Nei giorni in cui Oscar Farinetti, patron di Eataly, la catena degli store del gusto dedicata all’acquisto, alla degustazione e alla vendita di soli cibi di alta qualità italiana, presenti in tutto lo Stivale, e nei quatto angoli del Pianeta, arriva a Siena, ricordiamo quando nel 2014, in occasione di Benvenuto Brunello, fu chiamato dal Consorzio a firmare la piastrella celebrativa della vendemmia 2013. In quell’occasione Farinetti spronò i produttori di Montalcino invitandoli ad impadronirsi delle proprie biodiversità, a prendere coscienza del grande patrimonio che il Belpaese ha e imparare a comunicarlo al mondo.
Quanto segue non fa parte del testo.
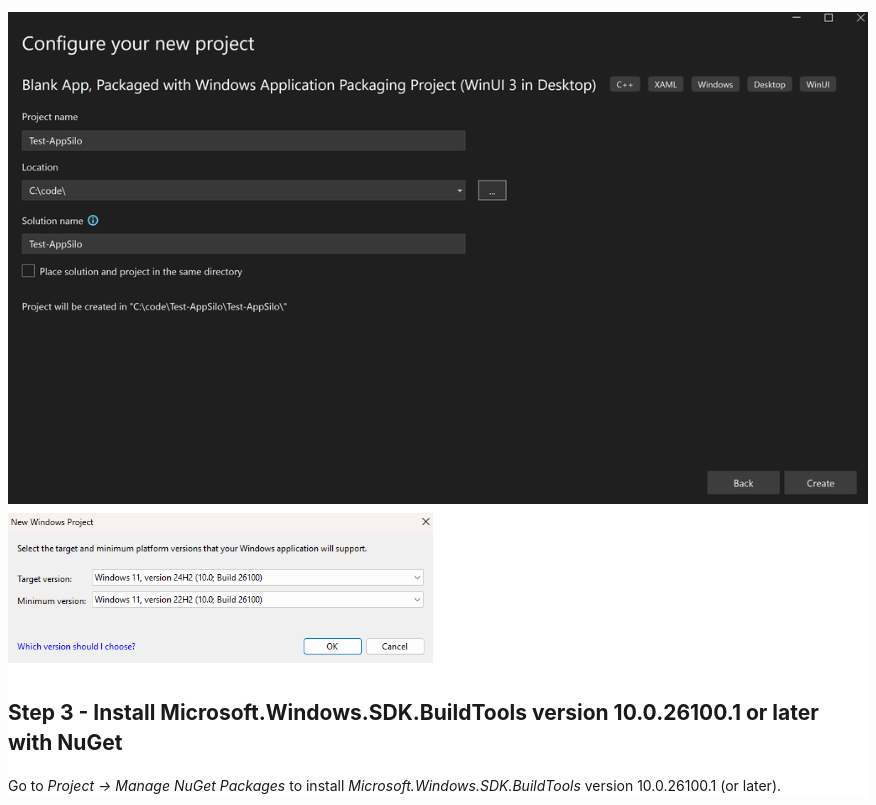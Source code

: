 <img src="images/vs/03-New-Project.png" alt="image" height="500"/>

<img src="images/vs/04-New-Windows-Project.png" alt="image" height="150"/>

## Step 3 - Install Microsoft.Windows.SDK.BuildTools version 10.0.26100.1 or later with NuGet
Go to *Project -> Manage NuGet Packages* to install *Microsoft.Windows.SDK.BuildTools* 
version 10.0.26100.1 (or later).
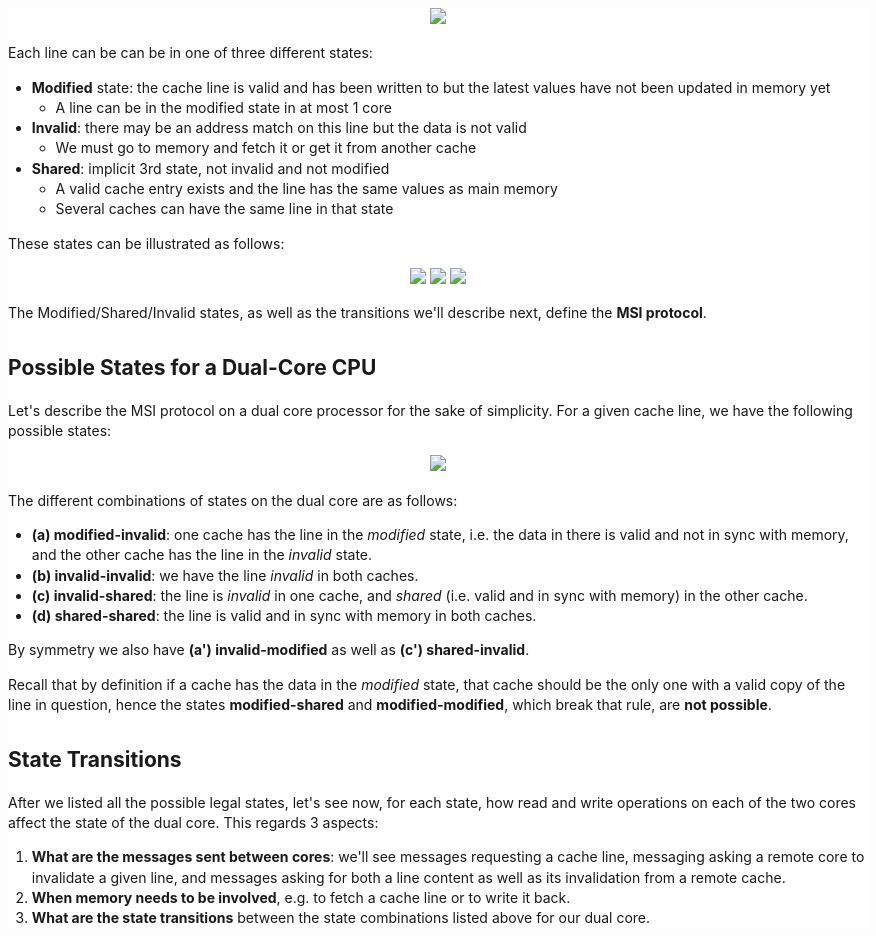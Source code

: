 <div style="text-align:center"><img src="include/05-cache-coherence/lines.svg" width=400 /></div>

Each line can be can be in one of three different states:
- **Modified** state: the cache line is valid and has been written to but the latest
    values have not been updated in memory yet
  - A line can be in the modified state in at most 1 core
- **Invalid**: there may be an address match on this line but the data is
not valid
    - We must go to memory and fetch it or get it from another cache
- **Shared**: implicit 3rd state, not invalid and not modified
    - A valid cache entry exists and the line has the same values as main
    memory
    - Several caches can have the same line in that state

These states can be illustrated as follows:

<div style="text-align:center"><img src="include/05-cache-coherence/msi1.svg" width=150 /> <img src="include/05-cache-coherence/msi2.svg" width=150 /> <img src="include/05-cache-coherence/msi3.svg" width=180 /></div>


The Modified/Shared/Invalid states, as well as the transitions we'll describe next, define the **MSI protocol**.

## Possible States for a Dual-Core CPU

Let's describe the MSI protocol on a dual core processor for the sake of simplicity.
For a given cache line, we have the following possible states:

<div style="text-align:center"><img src="include/05-cache-coherence/states-full.svg" width=800 /></div>

The different combinations of states on the dual core are as follows:
- **(a) modified-invalid**: one cache has the line in the *modified* state, i.e. the data in there is valid and not in sync with memory, and the other cache has the line in the *invalid* state.
- **(b) invalid-invalid**: we have the line *invalid* in both caches.
- **(c) invalid-shared**: the line is *invalid* in one cache, and *shared* (i.e. valid and in sync with memory) in the other cache.
- **(d) shared-shared**: the line is valid and in sync with memory in both caches.

By symmetry we also have **(a') invalid-modified** as well as **(c') shared-invalid**.

Recall that by definition if a cache has the data in the *modified* state, that cache should be the only one with a valid copy of the line in question, hence the states **modified-shared** and **modified-modified**, which break that rule, are **not possible**.

## State Transitions

After we listed all the possible legal states, let's see now, for each state, how read and write operations on each of the two cores affect the state of the dual core.
This regards 3 aspects:
1. **What are the messages sent between cores**: we'll see messages requesting a cache line, messaging asking a remote core to invalidate a given line, and messages asking for both a line content as well as its invalidation from a remote cache.
2. **When memory needs to be involved**, e.g. to fetch a cache line or to write it back.
3. **What are the state transitions** between the state combinations listed above for our dual core.
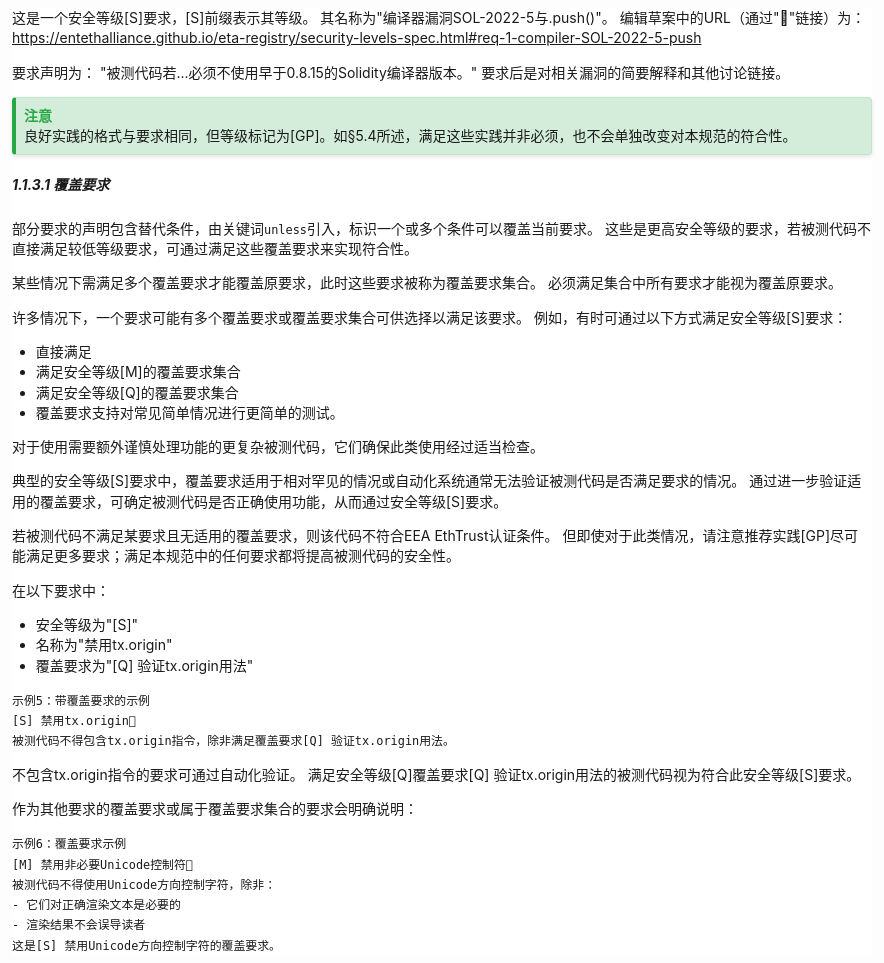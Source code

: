 这是一个安全等级[S]要求，[S]前缀表示其等级。
其名称为"编译器漏洞SOL-2022-5与.push()"。
编辑草案中的URL（通过"🔗"链接）为：
https://entethalliance.github.io/eta-registry/security-levels-spec.html#req-1-compiler-SOL-2022-5-push

要求声明为：
"被测代码若...必须不使用早于0.8.15的Solidity编译器版本。"
要求后是对相关漏洞的简要解释和其他讨论链接。

<div style="background-color: #d4edda; border: 1px solid #c3e6cb; border-left: 4px solid #28a745; border-radius: 4px; padding: 8px; margin: 10px 0; box-shadow: 0 2px 4px rgba(0,0,0,0.1);">
<strong style="color:#28a745;">注意</strong></br>
良好实践的格式与要求相同，但等级标记为[GP]。如§5.4所述，满足这些实践并非必须，也不会单独改变对本规范的符合性。
</div>

##### 1.1.3.1 覆盖要求
部分要求的声明包含替代条件，由关键词`unless`引入，标识一个或多个​​条件可以覆盖当前要求​​。
这些是更高安全等级的要求，若被测代码不直接满足较低等级要求，可通过满足这些覆盖要求来实现符合性。

某些情况下需满足多个覆盖要求才能覆盖原要求，此时这些要求被称为​​覆盖要求集合​​。
必须满足集合中所有要求才能视为覆盖原要求。

许多情况下，一个要求可能有多个覆盖要求或覆盖要求集合可供选择以满足该要求。
例如，有时可通过以下方式满足安全等级[S]要求：
- 直接满足
- 满足安全等级[M]的覆盖要求集合
- 满足安全等级[Q]的覆盖要求集合
- 覆盖要求支持对常见简单情况进行更简单的测试。

对于使用需要额外谨慎处理功能的更复杂被测代码，它们确保此类使用经过适当检查。

典型的安全等级[S]要求中，覆盖要求适用于相对罕见的情况或自动化系统通常无法验证被测代码是否满足要求的情况。
通过进一步验证适用的覆盖要求，可确定被测代码是否正确使用功能，从而通过安全等级[S]要求。

若被测代码不满足某要求且无适用的覆盖要求，则该代码不符合EEA EthTrust认证条件。
但即使对于此类情况，请注意推荐实践[GP]尽可能满足更多要求；满足本规范中的任何要求都将提高被测代码的安全性。

在以下要求中：
- 安全等级为"[S]"
- 名称为"禁用tx.origin"
- 覆盖要求为"[Q] 验证tx.origin用法"
```
​​示例5：带覆盖要求的示例​​
[S] 禁用tx.origin🔗
被测代码​​不得​​包含tx.origin指令，除非满足覆盖要求[Q] 验证tx.origin用法。
```
不包含tx.origin指令的要求可通过自动化验证。
满足安全等级[Q]覆盖要求[Q] 验证tx.origin用法的被测代码视为符合此安全等级[S]要求。

作为其他要求的覆盖要求或属于覆盖要求集合的要求会明确说明：
```
​​示例6：覆盖要求示例​​
[M] 禁用非必要Unicode控制符🔗
被测代码​​不得​​使用Unicode方向控制字符，除非：
- 它们对正确渲染文本是必要的
- 渲染结果不会误导读者
这是[S] 禁用Unicode方向控制字符的覆盖要求。
```
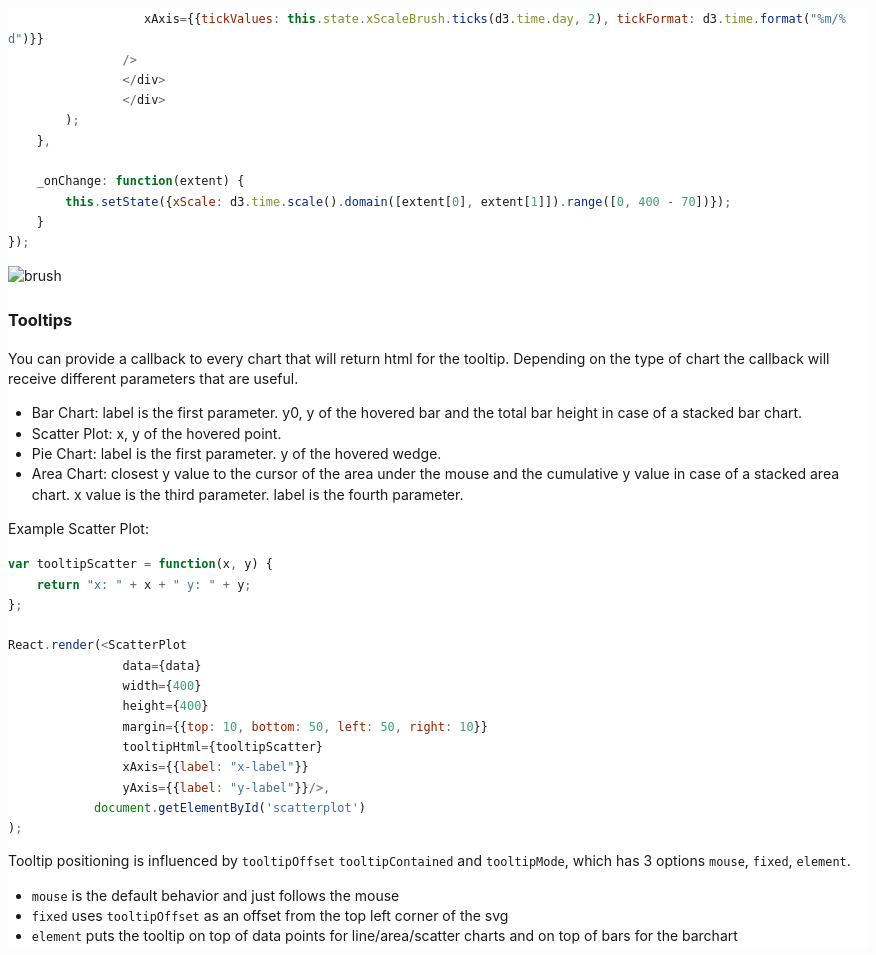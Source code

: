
 ```javascript
                   xAxis={{tickValues: this.state.xScaleBrush.ticks(d3.time.day, 2), tickFormat: d3.time.format("%m/%d")}}
                />
                </div>
                </div>
        );
    },

    _onChange: function(extent) {
        this.setState({xScale: d3.time.scale().domain([extent[0], extent[1]]).range([0, 400 - 70])});
    }
});
```
![brush](http://codesuki.github.io/react-d3-components/brush.png)

### Tooltips
You can provide a callback to every chart that will return html for the tooltip.
Depending on the type of chart the callback will receive different parameters that are useful.

* Bar Chart: label is the first parameter. y0, y of the hovered bar and the total bar height in case of a stacked bar chart.
* Scatter Plot: x, y of the hovered point.
* Pie Chart: label is the first parameter. y of the hovered wedge.
* Area Chart: closest y value to the cursor of the area under the mouse and the cumulative y value in case of a stacked area chart. x value is the third parameter. label is the fourth parameter.

Example Scatter Plot:
```javascript
var tooltipScatter = function(x, y) {
    return "x: " + x + " y: " + y;
};

React.render(<ScatterPlot
                data={data}
                width={400}
                height={400}
                margin={{top: 10, bottom: 50, left: 50, right: 10}}
                tooltipHtml={tooltipScatter}
                xAxis={{label: "x-label"}}
                yAxis={{label: "y-label"}}/>,
            document.getElementById('scatterplot')
);
```

Tooltip positioning is influenced by `tooltipOffset` `tooltipContained` and `tooltipMode`, which has 3 options `mouse`, `fixed`, `element`.

* `mouse` is the default behavior and just follows the mouse
* `fixed` uses `tooltipOffset` as an offset from the top left corner of the svg
* `element` puts the tooltip on top of data points for line/area/scatter charts and on top of bars for the barchart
Nella Chiesa di Sant’Agostino, durante il consueto convegno, descrisse il Brunello come “un’eccellenza a forte identità locale, frutto di un grande vitigno autoctono, distribuito, goduto e ammirato nel mondo. Il nostro Paese, per risorgere, ha bisogno proprio di prodotti così! I “guru” del marketing sostengono che si debba “pensare globale e agire locale”. Invece bisogna fare esattamente il contrario, soprattutto in Italia. Dobbiamo “pensare locale e agire globale” perché in Italia, in ogni luogo, basta andare in profondità per scoprire giacimenti di storia, cultura, bontà e bellezza. “Pensare locale e agire globale” è la più bella strategia per il vino ed è ciò che i produttori di Brunello hanno saputo fare, affermando il loro prodotto nel mondo”.

I “patriarchi” del Brunello

Il paesaggio di Montalcino è ricco di “patriarchi” della viticoltura, ovvero vecchie viti secolari e, per territori come quello del Brunello potrebbe essere interessante dare nuova vita ad antichissime viti, facendo rinascere da padri arcaici nuovi figli, per arricchire il grande patrimonio varietale. Un’operazione di cultura viticola che potrebbe trovare proprio a Montalcino, uno dei territori più rappresentativi del Belpaese enoico, il faro luminoso per tutti i sostenitori della filosofia che vede il passato come impulso ed ispirazione per progettare il futuro ed il luogo d’elezione per la creazione di una sorta di “giardino della memoria” della viticoltura.

Marketing & opportunità

In un mondo dove la comunicazione corre alla velocità di un “cinguettio”, anche per i produttori di Brunello è sempre più importante “dialogare” in tempo reale con gli enoappassionati. E sempre di più sono  le cantine, grandi o piccole che siano, a raccontarsi attraverso un dialogo diretto e coinvolgente con i consumatori attraverso #hashtag che raccontano di cene e degustazioni, contest ed eventi in cantina, strizzando l’occhio soprattutto ai Millennials, sempre più interessati a “vivere” il vino in ogni sua forma.

Il ritorno alla bottiglia

Se negli anni della crisi il bicchiere era la soluzione più adatta alle tasche degli amanti del buon bere, un piccolo lusso a cui non rinunciare, con l’economia che, seppur lentamente, riparte, l’oculatezza resta, ma si torna a puntare sulla qualità, concedendosi una buona bottiglia condivisa al ristorante come negli acquisti. Un ritorno, dunque al “classicismo” enoico a simboleggiare una nuova e rinnovata voglia di ritrovarsi e stare in compagnia stappando una bottiglia di qualità. E quale bottiglia incarna al meglio questo spirito di convivialità che non prescinde dalla qualità se non il Brunello di Montalcino?